Just last month, David Bartel and colleagues at the Massachusetts Institute of Technology published a paper in Cell describing the discovery of a new class of small, non-coding RNAs in C. elegans. According to the paper, the researchers discovered a class of small RNAs called 21U-RNAs, which are” 21 nucleotides long, begin with a uridine 5'-monophosphate … are diverse in their remaining 20 nucleotides, and appear modified at their 3'-terminal ribose.”

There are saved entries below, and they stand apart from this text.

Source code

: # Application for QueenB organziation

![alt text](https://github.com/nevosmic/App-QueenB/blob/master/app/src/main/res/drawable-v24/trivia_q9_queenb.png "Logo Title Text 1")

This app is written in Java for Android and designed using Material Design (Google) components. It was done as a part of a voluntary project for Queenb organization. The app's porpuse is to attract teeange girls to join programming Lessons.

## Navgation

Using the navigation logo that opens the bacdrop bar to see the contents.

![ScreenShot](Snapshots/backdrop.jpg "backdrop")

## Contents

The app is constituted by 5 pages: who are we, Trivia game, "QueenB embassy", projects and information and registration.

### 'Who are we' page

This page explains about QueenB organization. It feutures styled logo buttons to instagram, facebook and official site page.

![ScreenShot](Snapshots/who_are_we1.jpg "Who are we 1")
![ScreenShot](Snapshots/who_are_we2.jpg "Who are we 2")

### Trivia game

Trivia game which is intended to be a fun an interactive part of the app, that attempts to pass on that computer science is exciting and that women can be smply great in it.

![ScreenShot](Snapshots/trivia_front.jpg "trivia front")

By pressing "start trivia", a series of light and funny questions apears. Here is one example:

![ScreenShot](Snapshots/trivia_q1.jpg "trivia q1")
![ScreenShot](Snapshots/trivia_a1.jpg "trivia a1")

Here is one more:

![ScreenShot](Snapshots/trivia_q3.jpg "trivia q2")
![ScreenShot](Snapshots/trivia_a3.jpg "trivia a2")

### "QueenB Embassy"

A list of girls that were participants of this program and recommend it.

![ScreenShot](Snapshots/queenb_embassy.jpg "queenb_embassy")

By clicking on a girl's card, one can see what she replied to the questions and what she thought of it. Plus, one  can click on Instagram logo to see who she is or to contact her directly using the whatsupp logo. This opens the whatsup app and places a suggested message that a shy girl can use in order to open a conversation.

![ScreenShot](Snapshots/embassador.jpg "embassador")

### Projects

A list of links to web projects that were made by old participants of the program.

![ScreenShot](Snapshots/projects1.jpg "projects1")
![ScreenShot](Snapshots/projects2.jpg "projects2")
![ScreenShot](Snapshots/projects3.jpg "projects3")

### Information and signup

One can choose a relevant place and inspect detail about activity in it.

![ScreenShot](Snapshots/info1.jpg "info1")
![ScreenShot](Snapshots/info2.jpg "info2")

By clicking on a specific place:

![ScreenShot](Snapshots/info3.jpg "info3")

“We’re [seeing] the tip of the iceberg,” Mark Kay, a researcher at Stanford School of Medicine, told RNAi News last month. “These RNAs and the mechanisms are going to be much more complex than originally thought, and I think there is going to be a lot more fine-tuning of gene expression at levels that really haven’t been uncovered yet.
“Once this information is known, it will be interesting to see how it can be applied for understanding biological function of genes, as well as using it in therapeutic avenues,” he added. “For the next several years, I think it’s going to be a very interesting time in the areas of RNAi and small RNAs and how they regulate genes.”